Wednesday, June 24, 2015

James Horner in Memoriam


Not to get morbid, but I wanted to write a something about one of my favorite composers. James Horner loss is monumental for today’s cinema. He was killed in a plane crash on Monday.   There are/wereL three great cinema composers for the modern age, John Williams, Hans Zimmer and James Horner. I’ll give the edge to Williams because I am more of a Star Wars fan, but Horner was every bit as good (I’m two sentences in and it’s hard to write in the past tense about him).  He was simply awesome. A great soundtrack/musical score can elevate a movie from good to great and a great movie to spectacular. Knowing what music to play in a movie greatly increases the scenes impact. Horner was magnificent at striking the right tone with music for specifics scenes. I won’t go into every movie the man composed, but I want to touch on a few of my favorites.
Star Trek II the Wrath of Khan. Really kicks off the Star Wars vs Star Trek debate. Trekkie I’m sure will favor Horner due to his iconic score in Khan. It hits all the right notes, from the unveiling of the Enterprise, Kirk getting left on the Asteroid, and the amazing end fight sequence.

Krull, read my review of my re-watch of Krull. I love the soundtrack of the movie. It sounds a bit like the Star Trek, but that’s ok, it worked for both. The soundtrack just screams fantasy movie. Love the French horns in the title sequence.

Willow is another fantasy epic, and one of my favorites from my childhood.
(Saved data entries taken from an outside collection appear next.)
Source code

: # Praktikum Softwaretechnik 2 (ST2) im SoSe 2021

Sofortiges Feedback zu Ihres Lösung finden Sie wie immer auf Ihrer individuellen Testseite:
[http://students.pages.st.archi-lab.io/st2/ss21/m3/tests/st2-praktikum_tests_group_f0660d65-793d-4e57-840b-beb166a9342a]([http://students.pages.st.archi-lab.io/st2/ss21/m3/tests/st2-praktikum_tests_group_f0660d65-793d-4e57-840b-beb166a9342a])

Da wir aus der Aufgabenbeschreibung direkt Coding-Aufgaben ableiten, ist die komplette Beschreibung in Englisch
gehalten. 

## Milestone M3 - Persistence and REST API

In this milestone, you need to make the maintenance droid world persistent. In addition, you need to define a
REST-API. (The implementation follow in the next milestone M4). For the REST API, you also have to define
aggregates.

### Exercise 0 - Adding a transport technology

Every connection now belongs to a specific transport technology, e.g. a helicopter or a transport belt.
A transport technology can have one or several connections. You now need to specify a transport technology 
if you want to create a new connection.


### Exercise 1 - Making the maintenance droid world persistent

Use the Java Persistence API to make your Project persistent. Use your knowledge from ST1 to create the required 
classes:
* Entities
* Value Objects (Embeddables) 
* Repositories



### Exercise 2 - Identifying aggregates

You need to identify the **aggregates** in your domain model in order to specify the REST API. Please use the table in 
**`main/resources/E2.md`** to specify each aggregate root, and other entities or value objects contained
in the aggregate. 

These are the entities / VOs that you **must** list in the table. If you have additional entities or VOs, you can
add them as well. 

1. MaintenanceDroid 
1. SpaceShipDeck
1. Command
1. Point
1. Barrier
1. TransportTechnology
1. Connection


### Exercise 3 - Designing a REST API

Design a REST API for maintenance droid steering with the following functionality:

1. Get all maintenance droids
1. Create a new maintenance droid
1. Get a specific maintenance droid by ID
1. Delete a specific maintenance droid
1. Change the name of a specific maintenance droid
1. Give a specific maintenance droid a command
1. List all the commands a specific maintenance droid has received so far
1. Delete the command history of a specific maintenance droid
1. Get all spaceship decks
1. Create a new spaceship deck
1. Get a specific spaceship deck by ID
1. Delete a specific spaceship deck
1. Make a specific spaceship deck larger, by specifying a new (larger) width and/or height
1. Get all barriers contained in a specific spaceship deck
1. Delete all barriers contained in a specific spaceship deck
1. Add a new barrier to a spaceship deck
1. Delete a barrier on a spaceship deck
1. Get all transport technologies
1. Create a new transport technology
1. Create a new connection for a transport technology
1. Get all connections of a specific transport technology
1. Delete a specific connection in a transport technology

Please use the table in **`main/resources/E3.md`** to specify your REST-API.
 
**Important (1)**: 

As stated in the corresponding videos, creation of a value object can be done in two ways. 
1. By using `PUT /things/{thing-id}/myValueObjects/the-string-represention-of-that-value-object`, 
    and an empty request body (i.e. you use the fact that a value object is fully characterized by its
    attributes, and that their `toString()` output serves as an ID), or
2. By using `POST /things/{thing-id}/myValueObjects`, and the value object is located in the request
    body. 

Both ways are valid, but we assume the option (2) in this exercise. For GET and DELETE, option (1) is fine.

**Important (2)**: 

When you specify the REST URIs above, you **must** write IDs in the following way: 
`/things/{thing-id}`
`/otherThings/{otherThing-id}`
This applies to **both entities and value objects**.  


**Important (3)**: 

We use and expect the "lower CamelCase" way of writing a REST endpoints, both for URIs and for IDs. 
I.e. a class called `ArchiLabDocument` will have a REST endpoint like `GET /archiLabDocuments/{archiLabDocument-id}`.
The music accompanies our hero’s on their journey. It moves along with them, which is just what is called for since Willow must go on an epic adventure.  

The Land Before Time is one of my favorite non-Disney animated movies. The scene of the mother’s death still touches me today, and Horner did an amazing job with the music. It was a hard movie to watch when I was young because of the death. I didn’t want to watch with my boys because the scene was so emotional to me when I was a younger, (yes I know I’m a sap as well as a nerd and geek). The movie is a big part of this, without it the scene isn’t as impactful. It’s understated, but perfect for the sequence.

Braveheart. Do I really need to talk about this one? One of the best scores of all time, hands down.  The movie is great, the score makes it amazing. Right in line with Braveheart is Apollo 13. It is such a tense movie, and Horner’s score touches all the right notes.



Troy, not the greatest movie, but I loved the score. I liked the movie, probably because the score added to my enjoyment. Without Horner providing a great soundtrack the movie would be hard to watch.  Avatar wasn’t the best movie, but it was stunningly visually and Horner added to the epic feel of the movie with his soundtrack.


The best for last. Field of Dreams. What man/boy doesn’t tear up at the end sequence of Field of Dreams? Hell, I could tear up just thinking about it. The scene doesn’t have the same impact without the music. Try watching the scene without the music, it just doesn’t work. It is not just this scene, it is the entire movie. The mysticism and belief needed for the movie to work was extremely high, and Horner was able to provide a gateway to this belief with his music.


Simply put, I loved Horner’s work. His work enhanced movies and raised them to an astonishing level. He will be missed by millions of fans, and I don’t think I’m overstating this. People may not even realize they will miss him, but a giant hole has been left in movies today.  My thoughts go to his family and friends, and hopefully the soundtrack of his life lives on forever in their hearts.